New York 2009 日記(2/3)

 

7月29日 

 どしゃ降りの夜、ずぶ濡れでFreddy'sへ。 

 まずはタイコのセッティング。パールの3点だけど日本製ではなさそうだ。ペランペランなやつだけど乾燥しているせいか音抜けが良い。日本だったらこんな鳴り方はしないだろう。 

 嫌な予感が、シンバルが見当たらない。この時点で俺は自分に言い聞かせた「諦めな!」 

 やはりずぶ濡れであらわれたブレイスに確認してもらうとシンバルは最近盗まれたらしい。シンバルを盗むようなやつに良いタイコが叩けるとは思えんけどなあ。しかたがねえ、今日は譜面台ドラマーだ。シャベルよりは多少鳴る感じだけど、トホホだぜ。 

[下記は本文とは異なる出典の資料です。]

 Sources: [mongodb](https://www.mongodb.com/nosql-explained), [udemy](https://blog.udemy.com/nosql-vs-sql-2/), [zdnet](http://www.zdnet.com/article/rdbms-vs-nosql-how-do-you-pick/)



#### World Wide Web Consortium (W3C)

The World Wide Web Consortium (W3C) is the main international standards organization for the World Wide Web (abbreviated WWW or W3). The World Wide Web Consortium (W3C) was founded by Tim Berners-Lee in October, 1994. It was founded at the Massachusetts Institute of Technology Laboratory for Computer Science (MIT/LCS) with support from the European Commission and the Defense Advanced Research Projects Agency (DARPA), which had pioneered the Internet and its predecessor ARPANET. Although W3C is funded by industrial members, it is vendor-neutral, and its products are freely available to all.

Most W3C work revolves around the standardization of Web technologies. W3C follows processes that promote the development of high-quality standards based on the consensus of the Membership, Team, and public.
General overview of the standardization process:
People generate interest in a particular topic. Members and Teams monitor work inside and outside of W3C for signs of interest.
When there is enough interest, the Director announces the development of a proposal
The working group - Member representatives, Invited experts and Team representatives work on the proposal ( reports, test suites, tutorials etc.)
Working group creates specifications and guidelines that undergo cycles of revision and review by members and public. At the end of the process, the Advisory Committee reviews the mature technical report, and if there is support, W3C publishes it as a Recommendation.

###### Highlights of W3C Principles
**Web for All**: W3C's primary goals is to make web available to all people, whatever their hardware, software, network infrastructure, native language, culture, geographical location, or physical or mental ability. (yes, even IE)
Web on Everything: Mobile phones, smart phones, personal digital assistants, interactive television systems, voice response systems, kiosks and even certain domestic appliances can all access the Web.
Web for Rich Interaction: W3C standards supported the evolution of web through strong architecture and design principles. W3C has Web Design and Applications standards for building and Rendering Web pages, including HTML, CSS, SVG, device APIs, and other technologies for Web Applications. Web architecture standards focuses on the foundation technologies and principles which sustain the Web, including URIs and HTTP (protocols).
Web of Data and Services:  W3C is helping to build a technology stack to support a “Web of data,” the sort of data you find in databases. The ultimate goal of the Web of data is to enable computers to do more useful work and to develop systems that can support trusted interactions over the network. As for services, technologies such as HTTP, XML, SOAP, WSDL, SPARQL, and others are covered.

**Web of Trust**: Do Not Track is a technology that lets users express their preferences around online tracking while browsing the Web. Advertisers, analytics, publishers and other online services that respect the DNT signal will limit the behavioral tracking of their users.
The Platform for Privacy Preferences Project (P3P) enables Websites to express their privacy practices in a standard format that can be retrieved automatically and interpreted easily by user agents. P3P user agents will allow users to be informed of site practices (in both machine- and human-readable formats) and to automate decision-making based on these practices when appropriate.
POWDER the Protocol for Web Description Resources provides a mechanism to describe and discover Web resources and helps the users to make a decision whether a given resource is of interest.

 ギターのステンは速弾きでなかなか面白いんだけど、とにかく落ち着きの無いやつで演奏中も歩き回ったりする。突然音がしなくなったので、なんやなんやと思って見ると、遠ざかりすぎてシールドがアンプから抜けたのだ。ぷ~! ハイテンションで面白いやつだ。このライブはステンがブックしたらしい。昔の奥さんが日本人だったらしい。「はなからぎゅうにゅう~」だと。 

 帰り道は雨が上がってさわやかだ。 

 

7月30日 

 ブレイスの誘いでMoMA見学。なんでもブラジリアンナイトで中庭で音楽と酒が楽しめるとのこと。

 まずは館内の見学。特別展の画家のはつまんなかった。常設展の5階へ、ミロ、ピカソ、マチス、クレイ、ブラック俺の好きなのばかりだ。ぞくぞくするぜ。大好きなカンディンスキーも4枚あった。あの有名なダリの“グンニャリ時計”もさりげなく掛かっていて驚いた。 

 4階はアンディーウォーホールとかでまあ普通。3階の半分位まで観て中庭へ。ブラジル音楽ってわりに生ギター1本でせこーくやっている。グラスワインたのんだら8ドルもしやがんの。安い酒屋だったらボトル2本買えるぜ。 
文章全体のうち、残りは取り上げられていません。